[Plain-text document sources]
────────
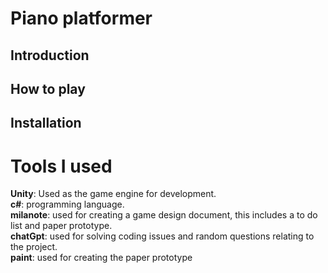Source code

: # Piano platformer
## Introduction
## How to play
## Installation
# Tools I used
 **Unity**: Used as the game engine for development.  
 **c#**: programming language.  
 **milanote**: used for creating a game design document, this includes a to do list and paper prototype.  
 **chatGpt**: used for solving coding issues and random questions relating to the project.  
  **paint**: used for creating the paper prototype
────────
— WORK REQUEST —
Among the lines above, find those with the word "prototype". Copy them.

— RESPONSE BELOW —
 **milanote**: used for creating a game design document, this includes a to do list and paper prototype.  
  **paint**: used for creating the paper prototype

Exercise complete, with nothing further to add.